Work to complete. Only the lines from the opening of the material through the line bearing "store by its key" should be reproduced, exactly and without pictures.

Recorded data.
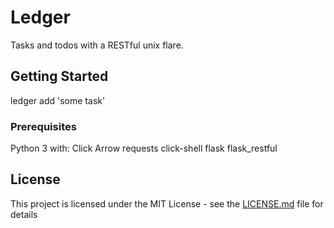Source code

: # Ledger

Tasks and todos with a RESTful unix flare.

## Getting Started

ledger add 'some task'

### Prerequisites
Python 3 with:
	Click
	Arrow
	requests
	click-shell
	flask
	flask_restful

## License

This project is licensed under the MIT License - see the [LICENSE.md](LICENSE.md) file for details
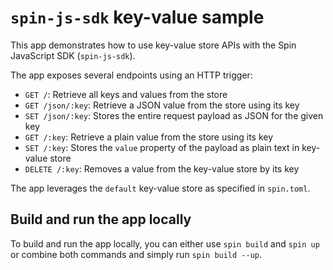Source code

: # `spin-js-sdk` key-value sample

This app demonstrates how to use key-value store APIs with the Spin JavaScript SDK (`spin-js-sdk`).

The app exposes several endpoints using an HTTP trigger:

- `GET /`: Retrieve all keys and values from the store
- `GET /json/:key`: Retrieve a JSON value from the store using its key
- `SET /json/:key`: Stores the entire request payload as JSON for the given key
- `GET /:key`: Retrieve a plain value from the store using its key
- `SET /:key`: Stores the `value` property of the payload as plain text in key-value store
- `DELETE /:key`: Removes a value from the key-value store by its key

The app leverages the `default` key-value store as specified in `spin.toml`.

## Build and run the app locally

To build and run the app locally, you can either use `spin build` and `spin up` or combine both commands and simply run `spin build --up`.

Output of the task.
Source code

: # Ledger

Tasks and todos with a RESTful unix flare.

## Getting Started

ledger add 'some task'

### Prerequisites
Python 3 with:
	Click
	Arrow
	requests
	click-shell
	flask
	flask_restful

## License

This project is licensed under the MIT License - see the [LICENSE.md](LICENSE.md) file for details
Source code

: # `spin-js-sdk` key-value sample

This app demonstrates how to use key-value store APIs with the Spin JavaScript SDK (`spin-js-sdk`).

The app exposes several endpoints using an HTTP trigger:

- `GET /`: Retrieve all keys and values from the store
- `GET /json/:key`: Retrieve a JSON value from the store using its key
- `SET /json/:key`: Stores the entire request payload as JSON for the given key
- `GET /:key`: Retrieve a plain value from the store using its key
- `SET /:key`: Stores the `value` property of the payload as plain text in key-value store
- `DELETE /:key`: Removes a value from the key-value store by its key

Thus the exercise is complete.